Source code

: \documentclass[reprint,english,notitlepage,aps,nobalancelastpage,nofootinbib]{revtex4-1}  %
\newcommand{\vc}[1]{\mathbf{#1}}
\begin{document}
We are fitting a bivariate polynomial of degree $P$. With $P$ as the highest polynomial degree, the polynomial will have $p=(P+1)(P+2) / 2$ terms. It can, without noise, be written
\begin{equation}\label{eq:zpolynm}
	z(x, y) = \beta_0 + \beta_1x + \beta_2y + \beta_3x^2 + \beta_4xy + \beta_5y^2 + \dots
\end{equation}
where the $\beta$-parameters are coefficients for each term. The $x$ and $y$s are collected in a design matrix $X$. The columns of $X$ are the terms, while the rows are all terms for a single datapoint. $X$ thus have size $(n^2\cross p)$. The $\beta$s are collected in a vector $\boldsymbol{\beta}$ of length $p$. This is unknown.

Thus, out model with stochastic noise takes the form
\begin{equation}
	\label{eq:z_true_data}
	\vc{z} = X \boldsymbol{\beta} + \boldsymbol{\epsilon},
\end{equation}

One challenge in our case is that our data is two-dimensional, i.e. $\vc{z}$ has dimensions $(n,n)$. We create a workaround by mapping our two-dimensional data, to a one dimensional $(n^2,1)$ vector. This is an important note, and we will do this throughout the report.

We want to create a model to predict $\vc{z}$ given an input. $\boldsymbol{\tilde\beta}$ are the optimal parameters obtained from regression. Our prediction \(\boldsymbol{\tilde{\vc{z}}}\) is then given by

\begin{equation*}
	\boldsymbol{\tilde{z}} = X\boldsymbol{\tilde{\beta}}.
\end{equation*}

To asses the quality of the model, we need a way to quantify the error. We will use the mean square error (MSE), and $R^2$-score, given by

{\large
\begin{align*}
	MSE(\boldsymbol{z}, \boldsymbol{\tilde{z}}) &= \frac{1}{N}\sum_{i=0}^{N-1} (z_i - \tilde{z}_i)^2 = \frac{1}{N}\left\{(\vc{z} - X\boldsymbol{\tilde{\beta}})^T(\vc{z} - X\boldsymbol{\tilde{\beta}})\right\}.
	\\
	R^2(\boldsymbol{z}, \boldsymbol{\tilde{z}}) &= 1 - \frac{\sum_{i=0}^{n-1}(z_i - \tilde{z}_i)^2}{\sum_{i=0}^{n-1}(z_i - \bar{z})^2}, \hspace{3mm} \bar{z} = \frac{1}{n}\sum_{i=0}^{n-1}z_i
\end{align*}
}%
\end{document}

» **What the task asks**:
Scan the data above and copy each line containing the word "given".

» **Reply to the exercise**:
We want to create a model to predict $\vc{z}$ given an input. $\boldsymbol{\tilde\beta}$ are the optimal parameters obtained from regression. Our prediction \(\boldsymbol{\tilde{\vc{z}}}\) is then given by
To asses the quality of the model, we need a way to quantify the error. We will use the mean square error (MSE), and $R^2$-score, given by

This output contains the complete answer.